IDEATO E DIRETTO
DA ANTONIO CANTARO
E FEDERICO LOSURDO

IDEATO E DIRETTO DA ANTONIO CANTARO E FEDERICO LOSURDO

Declino dell’informazione e declino democratico

Mentre si accresce enormemente il nuovo Potere delle Big Tech e attorno al corpo a corpo tra umano e non umano si gioca una partita storica, la politica sembra travolta dall’astuto determinismo tecnologico. Il rischio è l'ulteriore declino del tessuto democratico.

Il villaggio italiano della comunicazione ha per lo meno la febbre, piuttosto alta e foriera di ulteriori malanni. Nella classifica annuale sul tasso di libertà (il Word Press FreedomIndex) stilata da Reporters sans frontières, siamo precipitati in un anno dal 41° al 58° posto.
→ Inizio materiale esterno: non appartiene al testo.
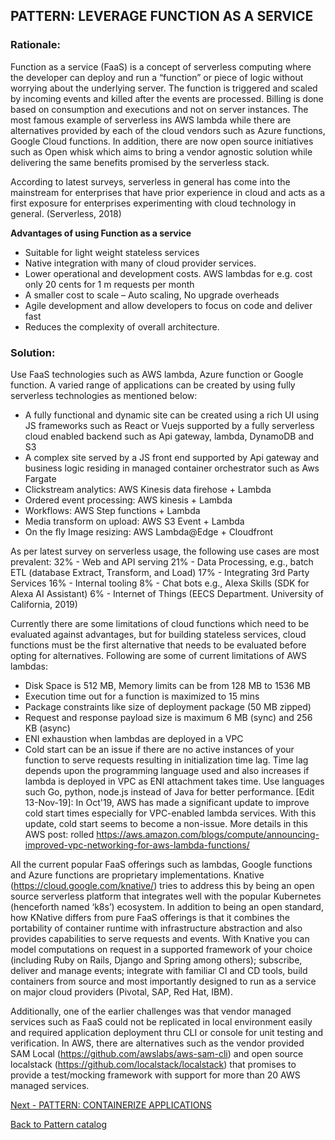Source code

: ## PATTERN: LEVERAGE FUNCTION AS A SERVICE ##

### Rationale: 
Function as a service (FaaS) is a concept of serverless computing where the developer can deploy and run a “function” or piece of logic without worrying about the underlying server. The function is triggered and scaled by incoming events and killed after the events are processed. Billing is done based on consumption and executions and not on server instances. The most famous example of serverless ins AWS lambda while there are alternatives provided by each of the cloud vendors such as Azure functions, Google Cloud functions. In addition, there are now open source initiatives such as Open whisk which aims to bring a vendor agnostic solution while delivering the same benefits promised by the serverless stack.

According to latest surveys, serverless in general has come into the mainstream for enterprises that have prior experience in cloud and acts as a first exposure for enterprises experimenting with cloud technology in general. (Serverless, 2018) 

**Advantages of using Function as a service**
*	Suitable for light weight stateless services 
*	Native integration with many of cloud provider services. 
*	Lower operational and development costs. AWS lambdas for e.g. cost only 20 cents for 1 m requests per month 
*	A smaller cost to scale – Auto scaling, No upgrade overheads
*	Agile development and allow developers to focus on code and deliver fast
*	Reduces the complexity of overall architecture.

### Solution:
Use FaaS technologies such as AWS lambda, Azure function or Google function. A varied range of applications can be created by using fully serverless technologies as mentioned below:
*	A fully functional and dynamic site can be created using a rich UI using JS frameworks such as React or Vuejs supported by a fully serverless cloud enabled backend such as Api gateway, lambda, DynamoDB and S3 
*	A complex site served by a JS front end supported by Api gateway and business logic residing in managed container orchestrator such as Aws Fargate
*	Clickstream analytics: AWS Kinesis data firehose + Lambda
*	Ordered event processing: AWS kinesis + Lambda
*	Workflows: AWS Step functions + Lambda
*	Media transform on upload: AWS S3 Event + Lambda
*	On the fly Image resizing: AWS Lambda@Edge + Cloudfront

As per latest survey on serverless usage, the following use cases are most prevalent:
32% - Web and API serving
21% - Data Processing, e.g., batch ETL (database Extract, Transform, and Load)
17% - Integrating 3rd Party Services
16% - Internal tooling
8% - Chat bots e.g., Alexa Skills (SDK for Alexa AI Assistant)
6% - Internet of Things 
(EECS Department. University of California, 2019)

Currently there are some limitations of cloud functions which need to be evaluated against advantages, but for building stateless services, cloud functions must be the first alternative that needs to be evaluated before opting for alternatives. Following are some of current limitations of AWS lambdas:
*	Disk Space is 512 MB, Memory limits can be from 128 MB to 1536 MB
*	Execution time out for a function is maximized to 15 mins
*	Package constraints like size of deployment package (50 MB zipped)
*	Request and response payload size is maximum 6 MB (sync) and 256 KB (async)
*	ENI exhaustion when lambdas are deployed in a VPC
*	Cold start can be an issue if there are no active instances of your function to serve requests resulting in initialization time lag.  Time lag depends upon the programming language used and also increases if lambda is deployed in VPC as ENI attachment takes time. Use languages such Go, python, node.js instead of Java for better performance.
[Edit 13-Nov-19]: In Oct'19, AWS has made a significant update to improve cold start times especially for VPC-enabled lambda services.  With this update, cold start seems to become a non-issue. More details in this AWS post: rolled https://aws.amazon.com/blogs/compute/announcing-improved-vpc-networking-for-aws-lambda-functions/

All the current popular FaaS offerings such as lambdas, Google functions and Azure functions are proprietary implementations. 
Knative (https://cloud.google.com/knative/) tries to address this by being an open source serverless platform that integrates well with the popular Kubernetes (henceforth named ‘k8s’) ecosystem. In addition to being an open standard, how KNative differs from pure FaaS offerings is that it combines the portability of container runtime with infrastructure abstraction and also provides capabilities to serve requests and events.  With Knative you can model computations on request in a supported framework of your choice (including Ruby on Rails, Django and Spring among others); subscribe, deliver and manage events; integrate with familiar CI and CD tools, build containers from source and most importantly designed to run as a service on major cloud providers (Pivotal, SAP, Red Hat, IBM). 

Additionally, one of the earlier challenges was that vendor managed services such as FaaS could not be replicated in local environment easily and required application deployment thru CLI or console for unit testing and verification. In AWS, there are alternatives such as the vendor provided SAM Local (https://github.com/awslabs/aws-sam-cli) and open source localstack (https://github.com/localstack/localstack) that promises to provide a test/mocking framework with support for more than 20 AWS managed services.

[Next - PATTERN: CONTAINERIZE APPLICATIONS](https://github.com/srikanthkotekar/ideasworthsharing/blob/master/Building-Modern-Cloud-Native-Apps/5.4%20PATTERN:%20CONTAINERIZE%20APPLICATIONS.md)

[Back to Pattern catalog](https://github.com/srikanthkotekar/ideasworthsharing/blob/master/Building-Modern-Cloud-Native-Apps/5.%20Cloud-Native%20Application%20Patterns.md)
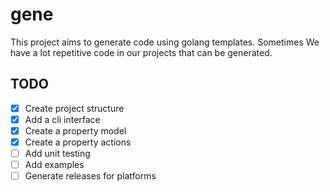 # gene

This project aims to generate code using golang templates. Sometimes We have a lot repetitive code in our projects that can be generated.


## TODO
*[x] Create project structure
*[x] Add a cli interface
*[x] Create a property model
*[x] Create a property actions
*[ ] Add unit testing
*[ ] Add examples
*[ ] Generate releases for platforms

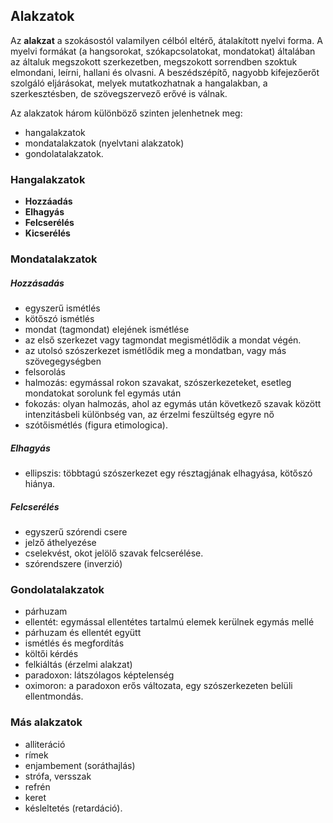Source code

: Alakzatok
-------------------------------------------

Az __alakzat__ a szokásostól valamilyen célból eltérő, átalakított nyelvi forma. A myelvi formákat (a hangsorokat, szókapcsolatokat, mondatokat) általában az általuk megszokott szerkezetben, megszokott sorrendben szoktuk elmondani, leírni, hallani és olvasni. A beszédszépítő, nagyobb kifejezőerőt szolgáló eljárásokat, melyek mutatkozhatnak a hangalakban, a szerkesztésben, de szövegszervező erővé is válnak.

Az alakzatok három különböző szinten jelenhetnek meg:
* hangalakzatok
* mondatalakzatok (nyelvtani alakzatok)
* gondolatalakzatok.

### Hangalakzatok
* __Hozzáadás__
* __Elhagyás__
* __Felcserélés__
* __Kicserélés__

### Mondatalakzatok
##### Hozzásadás
* egyszerű ismétlés
* kötőszó ismétlés
* mondat (tagmondat) elejének ismétlése
* az első szerkezet vagy tagmondat megismétlődik a mondat végén.
* az utolsó szószerkezet ismétlődik meg a mondatban, vagy más szövegegységben
* felsorolás
* halmozás: egymással rokon szavakat, szószerkezeteket, esetleg mondatokat sorolunk fel egymás után
* fokozás: olyan halmozás, ahol az egymás után következő szavak között intenzitásbeli különbség van, az érzelmi feszültség egyre nő
* szótőismétlés (figura etimologica).

##### Elhagyás
* ellipszis: többtagú szószerkezet egy résztagjának elhagyása, kötőszó hiánya.

##### Felcserélés
* egyszerű szórendi csere
* jelző áthelyezése
* cselekvést, okot jelölő szavak felcserélése.
* szórendszere (inverzió)

### Gondolatalakzatok
* párhuzam
* ellentét: egymással ellentétes tartalmú elemek kerülnek egymás mellé
* párhuzam és ellentét együtt
* ismétlés és megfordítás
* költői kérdés
* felkiáltás (érzelmi alakzat)
* paradoxon: látszólagos képtelenség
* oximoron: a paradoxon erős változata, egy szószerkezeten belüli ellentmondás.

### Más alakzatok
* alliteráció
* rímek
* enjambement (soráthajlás)
* strófa, versszak
* refrén
* keret
* késleltetés (retardáció).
Pesano enormemente i vuoti normativi inerenti ad un sistema alquanto vecchio e concentrato, nonché privo di tutele per croniste e cronisti di fronte al ricorso crescente alle querele temerarie contro chi osa mettere il naso negli arcani del potere. Inoltre, disoccupazione e precariato danno il colpo di grazia.

Il declino non era un destino

Il declino non era scontato. Negli anni sessanta del secolo scorso l’Italia aveva una presenza assai significativa nell’elettromeccanica e i due centri ricerche di Torino della Rai e dell’allora Sip-Stet furono all’avanguardia nella sperimentazione dei satelliti e del digitale. Per non parlare del caso Olivetti, allora azienda di punta nei computer e nell’informatica.
La riprova viene dall’indice introdotto dalla Commissione europea nel 2014 per misurare i progressi dei paesi dell’Unione in materia (DIgital Economy and Society Index –DESI): siamo al 25esimo posto per l’utilizzo della banda larga fissa e terzultimi quanto a competenze. Il crollo delle vendite dei quotidiani è abnorme: dal 2008 ad oggi siamo passati da 6 milioni giornalieri a 1,2/1,3. Persino la televisione generalista è scesa tra il 2020 (c’era, ovviamente, il surplus del lockdown) e il 2022 da 24,4 milioni di audience a 17,8. Si è allargato il consumo cross mediale, è vero, Ma la tendenza prescinde dai device della fruizione.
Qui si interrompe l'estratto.